[MATERIAL FOR THIS EXERCISE Boundary: Start]

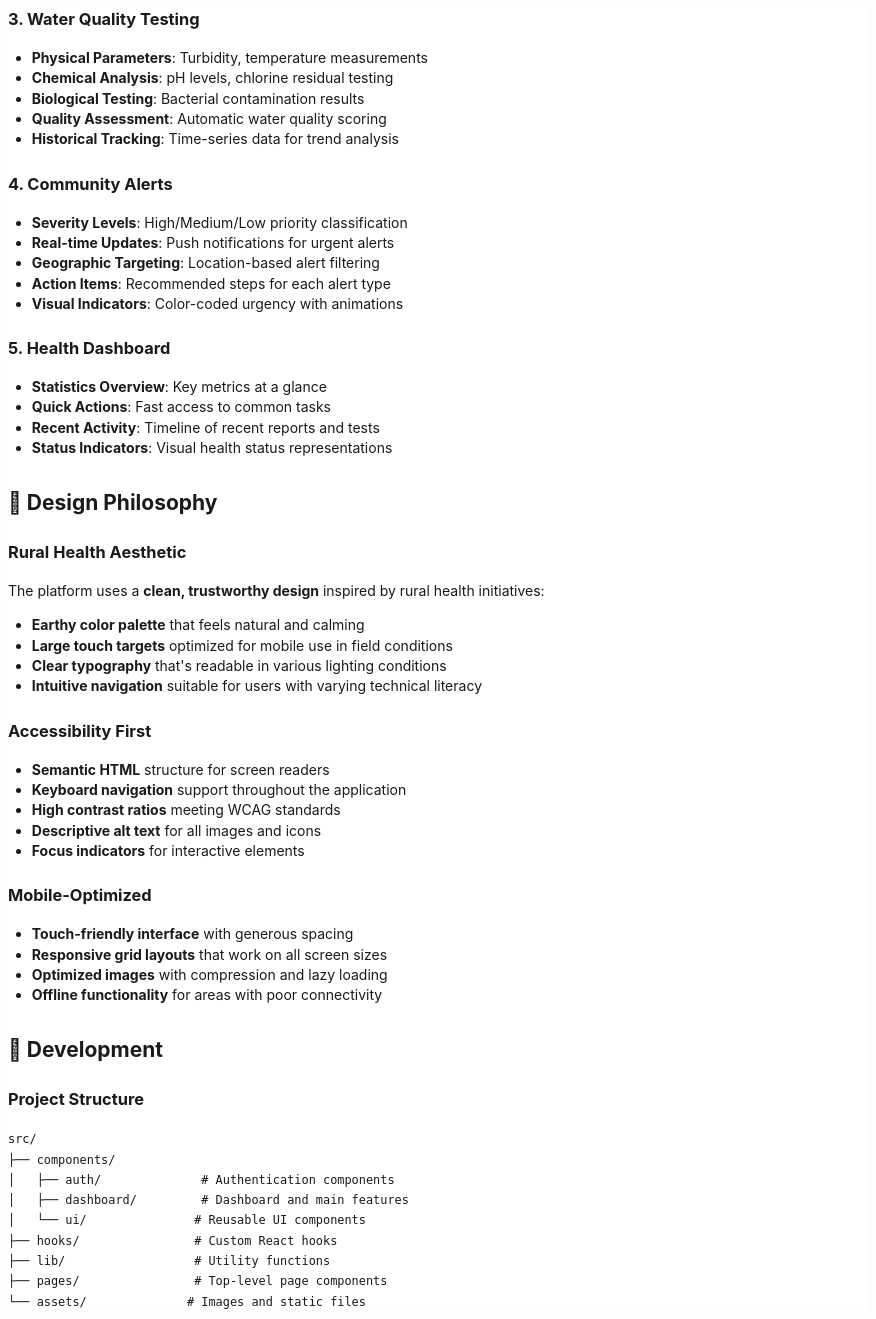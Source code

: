 ### 3. Water Quality Testing
- **Physical Parameters**: Turbidity, temperature measurements
- **Chemical Analysis**: pH levels, chlorine residual testing
- **Biological Testing**: Bacterial contamination results
- **Quality Assessment**: Automatic water quality scoring
- **Historical Tracking**: Time-series data for trend analysis

### 4. Community Alerts
- **Severity Levels**: High/Medium/Low priority classification
- **Real-time Updates**: Push notifications for urgent alerts
- **Geographic Targeting**: Location-based alert filtering
- **Action Items**: Recommended steps for each alert type
- **Visual Indicators**: Color-coded urgency with animations

### 5. Health Dashboard
- **Statistics Overview**: Key metrics at a glance
- **Quick Actions**: Fast access to common tasks  
- **Recent Activity**: Timeline of recent reports and tests
- **Status Indicators**: Visual health status representations

## 🎨 Design Philosophy

### Rural Health Aesthetic
The platform uses a **clean, trustworthy design** inspired by rural health initiatives:
- **Earthy color palette** that feels natural and calming
- **Large touch targets** optimized for mobile use in field conditions
- **Clear typography** that's readable in various lighting conditions
- **Intuitive navigation** suitable for users with varying technical literacy

### Accessibility First
- **Semantic HTML** structure for screen readers
- **Keyboard navigation** support throughout the application
- **High contrast ratios** meeting WCAG standards
- **Descriptive alt text** for all images and icons
- **Focus indicators** for interactive elements

### Mobile-Optimized
- **Touch-friendly interface** with generous spacing
- **Responsive grid layouts** that work on all screen sizes
- **Optimized images** with compression and lazy loading
- **Offline functionality** for areas with poor connectivity

## 🔧 Development

### Project Structure
```
src/
├── components/
│   ├── auth/              # Authentication components
│   ├── dashboard/         # Dashboard and main features
│   └── ui/               # Reusable UI components
├── hooks/                # Custom React hooks
├── lib/                  # Utility functions
├── pages/                # Top-level page components
└── assets/              # Images and static files
```
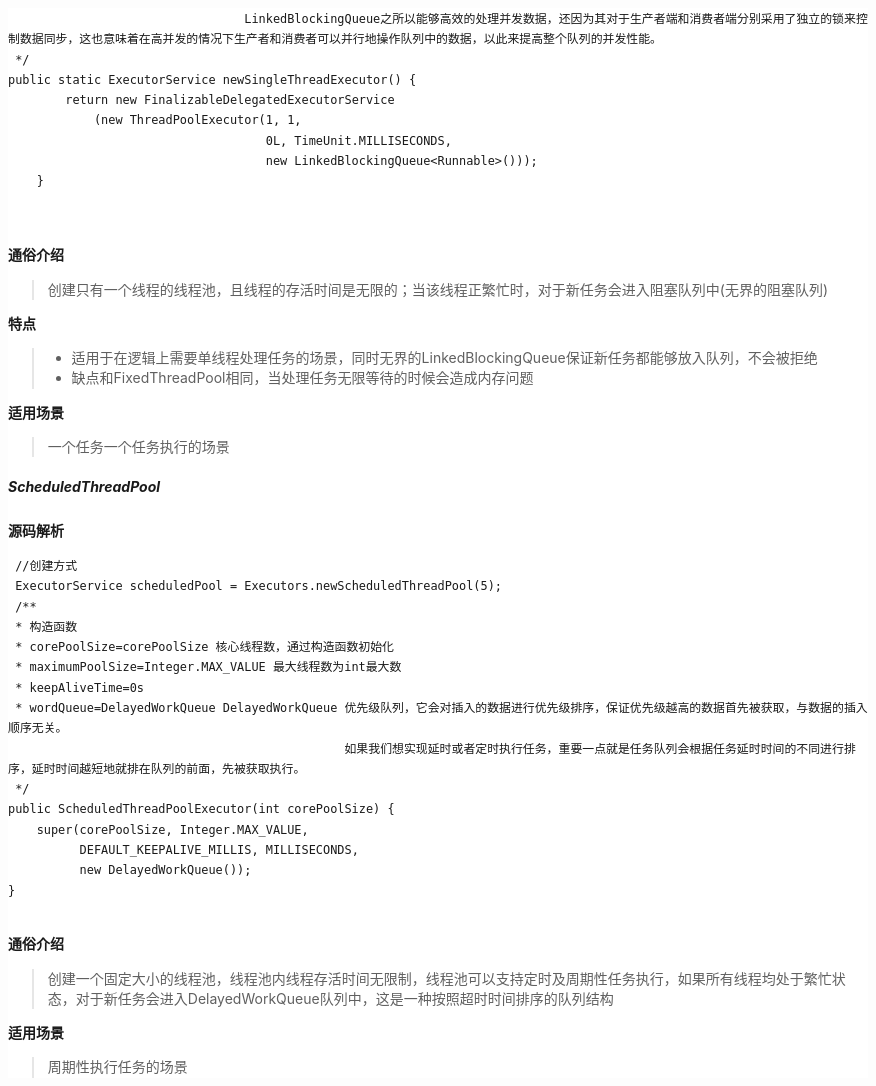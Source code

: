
 ```
                                 LinkedBlockingQueue之所以能够高效的处理并发数据，还因为其对于生产者端和消费者端分别采用了独立的锁来控制数据同步，这也意味着在高并发的情况下生产者和消费者可以并行地操作队列中的数据，以此来提高整个队列的并发性能。
 */
public static ExecutorService newSingleThreadExecutor() {
        return new FinalizableDelegatedExecutorService
            (new ThreadPoolExecutor(1, 1,
                                    0L, TimeUnit.MILLISECONDS,
                                    new LinkedBlockingQueue<Runnable>()));
    }

 
```

**通俗介绍**
> 创建只有一个线程的线程池，且线程的存活时间是无限的；当该线程正繁忙时，对于新任务会进入阻塞队列中(无界的阻塞队列)

**特点**
>* 适用于在逻辑上需要单线程处理任务的场景，同时无界的LinkedBlockingQueue保证新任务都能够放入队列，不会被拒绝
>* 缺点和FixedThreadPool相同，当处理任务无限等待的时候会造成内存问题

**适用场景**
> 一个任务一个任务执行的场景

##### ScheduledThreadPool
**源码解析**
```
 //创建方式
 ExecutorService scheduledPool = Executors.newScheduledThreadPool(5);
 /**
 * 构造函数
 * corePoolSize=corePoolSize 核心线程数，通过构造函数初始化
 * maximumPoolSize=Integer.MAX_VALUE 最大线程数为int最大数
 * keepAliveTime=0s 
 * wordQueue=DelayedWorkQueue DelayedWorkQueue 优先级队列，它会对插入的数据进行优先级排序，保证优先级越高的数据首先被获取，与数据的插入顺序无关。
                                               如果我们想实现延时或者定时执行任务，重要一点就是任务队列会根据任务延时时间的不同进行排序，延时时间越短地就排在队列的前面，先被获取执行。
 */
public ScheduledThreadPoolExecutor(int corePoolSize) {
    super(corePoolSize, Integer.MAX_VALUE,
          DEFAULT_KEEPALIVE_MILLIS, MILLISECONDS,
          new DelayedWorkQueue());
}
 
```

**通俗介绍**
> 创建一个固定大小的线程池，线程池内线程存活时间无限制，线程池可以支持定时及周期性任务执行，如果所有线程均处于繁忙状态，对于新任务会进入DelayedWorkQueue队列中，这是一种按照超时时间排序的队列结构

**适用场景**
> 周期性执行任务的场景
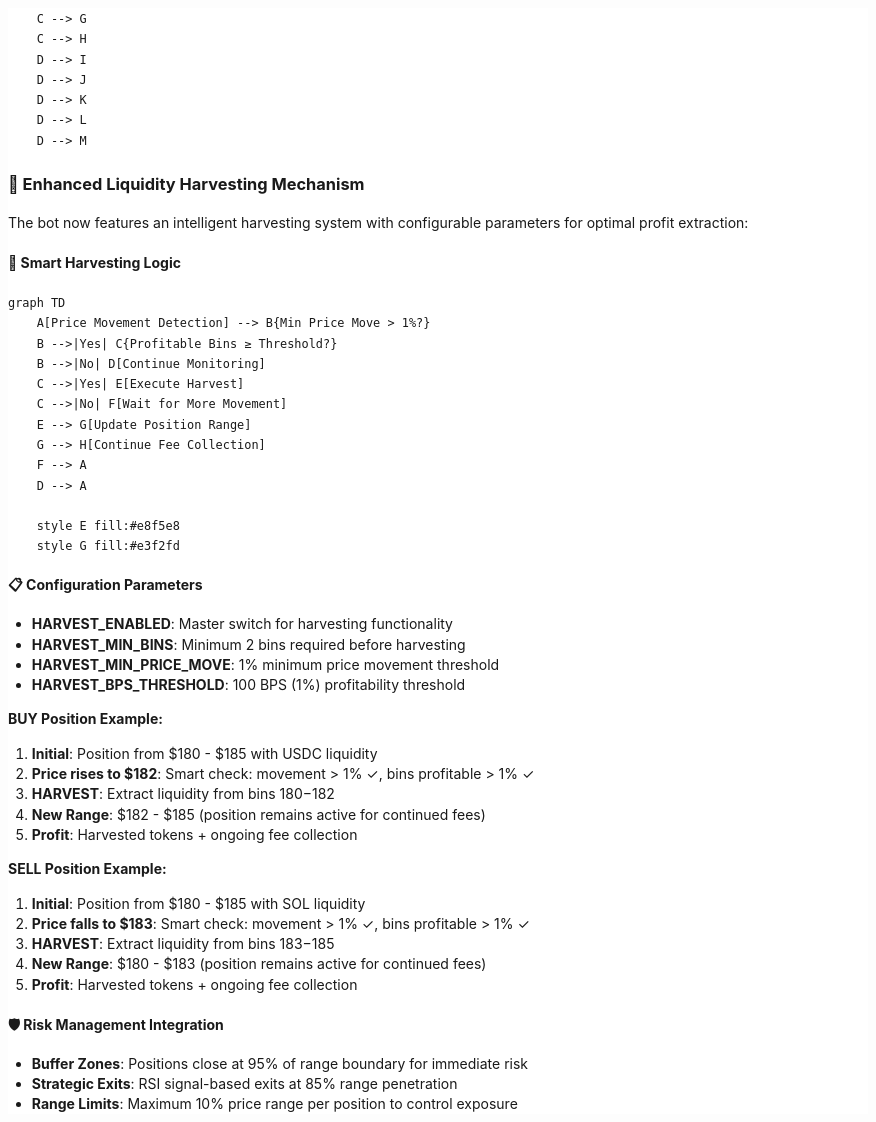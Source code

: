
 ```mermaid
    C --> G
    C --> H
    D --> I
    D --> J
    D --> K
    D --> L
    D --> M
```

### 🔄 Enhanced Liquidity Harvesting Mechanism

The bot now features an intelligent harvesting system with configurable parameters for optimal profit extraction:

#### 🎯 Smart Harvesting Logic
```mermaid
graph TD
    A[Price Movement Detection] --> B{Min Price Move > 1%?}
    B -->|Yes| C{Profitable Bins ≥ Threshold?}
    B -->|No| D[Continue Monitoring]
    C -->|Yes| E[Execute Harvest]
    C -->|No| F[Wait for More Movement]
    E --> G[Update Position Range]
    G --> H[Continue Fee Collection]
    F --> A
    D --> A
    
    style E fill:#e8f5e8
    style G fill:#e3f2fd
```

#### 📋 Configuration Parameters
- **HARVEST_ENABLED**: Master switch for harvesting functionality
- **HARVEST_MIN_BINS**: Minimum 2 bins required before harvesting
- **HARVEST_MIN_PRICE_MOVE**: 1% minimum price movement threshold
- **HARVEST_BPS_THRESHOLD**: 100 BPS (1%) profitability threshold

**BUY Position Example:**
1. **Initial**: Position from $180 - $185 with USDC liquidity
2. **Price rises to $182**: Smart check: movement > 1% ✓, bins profitable > 1% ✓
3. **HARVEST**: Extract liquidity from bins $180-$182
4. **New Range**: $182 - $185 (position remains active for continued fees)
5. **Profit**: Harvested tokens + ongoing fee collection

**SELL Position Example:**
1. **Initial**: Position from $180 - $185 with SOL liquidity  
2. **Price falls to $183**: Smart check: movement > 1% ✓, bins profitable > 1% ✓
3. **HARVEST**: Extract liquidity from bins $183-$185
4. **New Range**: $180 - $183 (position remains active for continued fees)
5. **Profit**: Harvested tokens + ongoing fee collection

#### 🛡️ Risk Management Integration
- **Buffer Zones**: Positions close at 95% of range boundary for immediate risk
- **Strategic Exits**: RSI signal-based exits at 85% range penetration
- **Range Limits**: Maximum 10% price range per position to control exposure
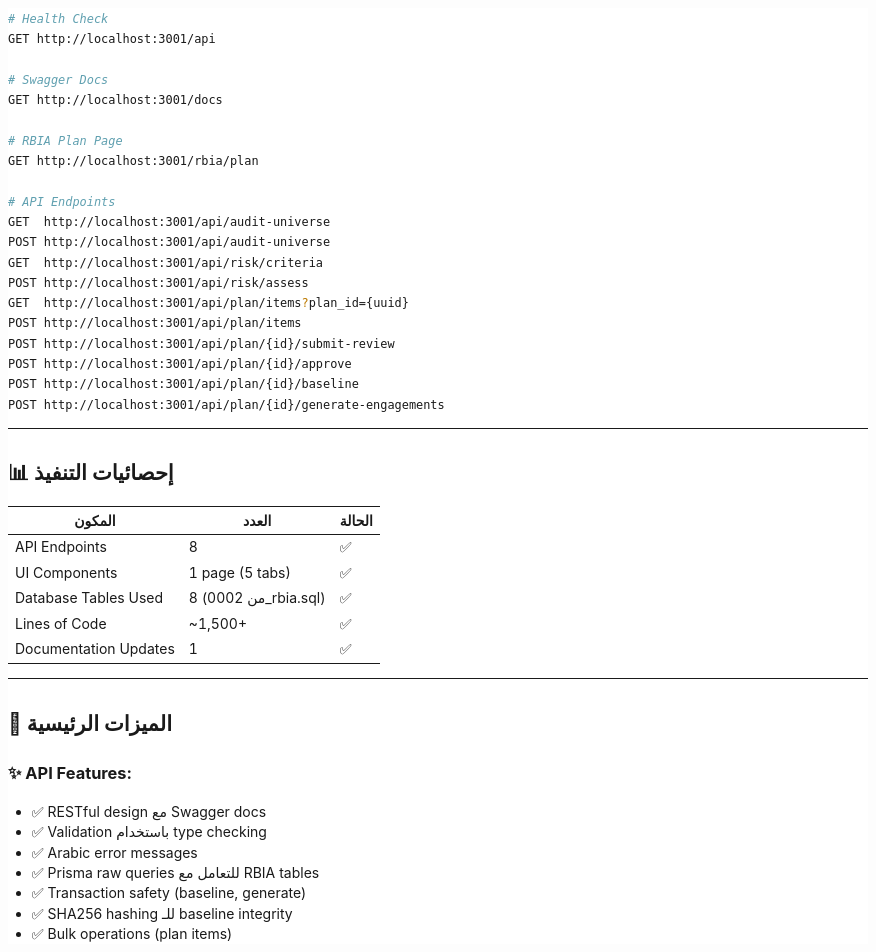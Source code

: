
 ```bash
# Health Check
GET http://localhost:3001/api

# Swagger Docs
GET http://localhost:3001/docs

# RBIA Plan Page
GET http://localhost:3001/rbia/plan

# API Endpoints
GET  http://localhost:3001/api/audit-universe
POST http://localhost:3001/api/audit-universe
GET  http://localhost:3001/api/risk/criteria
POST http://localhost:3001/api/risk/assess
GET  http://localhost:3001/api/plan/items?plan_id={uuid}
POST http://localhost:3001/api/plan/items
POST http://localhost:3001/api/plan/{id}/submit-review
POST http://localhost:3001/api/plan/{id}/approve
POST http://localhost:3001/api/plan/{id}/baseline
POST http://localhost:3001/api/plan/{id}/generate-engagements
```

---

## 📊 إحصائيات التنفيذ

| المكون                | العدد                | الحالة |
| --------------------- | -------------------- | ------ |
| API Endpoints         | 8                    | ✅     |
| UI Components         | 1 page (5 tabs)      | ✅     |
| Database Tables Used  | 8 (من 0002_rbia.sql) | ✅     |
| Lines of Code         | ~1,500+              | ✅     |
| Documentation Updates | 1                    | ✅     |

---

## 🎯 الميزات الرئيسية

### ✨ API Features:

- ✅ RESTful design مع Swagger docs
- ✅ Validation باستخدام type checking
- ✅ Arabic error messages
- ✅ Prisma raw queries للتعامل مع RBIA tables
- ✅ Transaction safety (baseline, generate)
- ✅ SHA256 hashing للـ baseline integrity
- ✅ Bulk operations (plan items)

[MATERIAL FOR THIS EXERCISE Boundary: End]

- [EXERCISE DESCRIPTION]: Look above for every line with the word "fees" and copy it.

- [TASK SOLUTION]:
4. **New Range**: $182 - $185 (position remains active for continued fees)
4. **New Range**: $180 - $183 (position remains active for continued fees)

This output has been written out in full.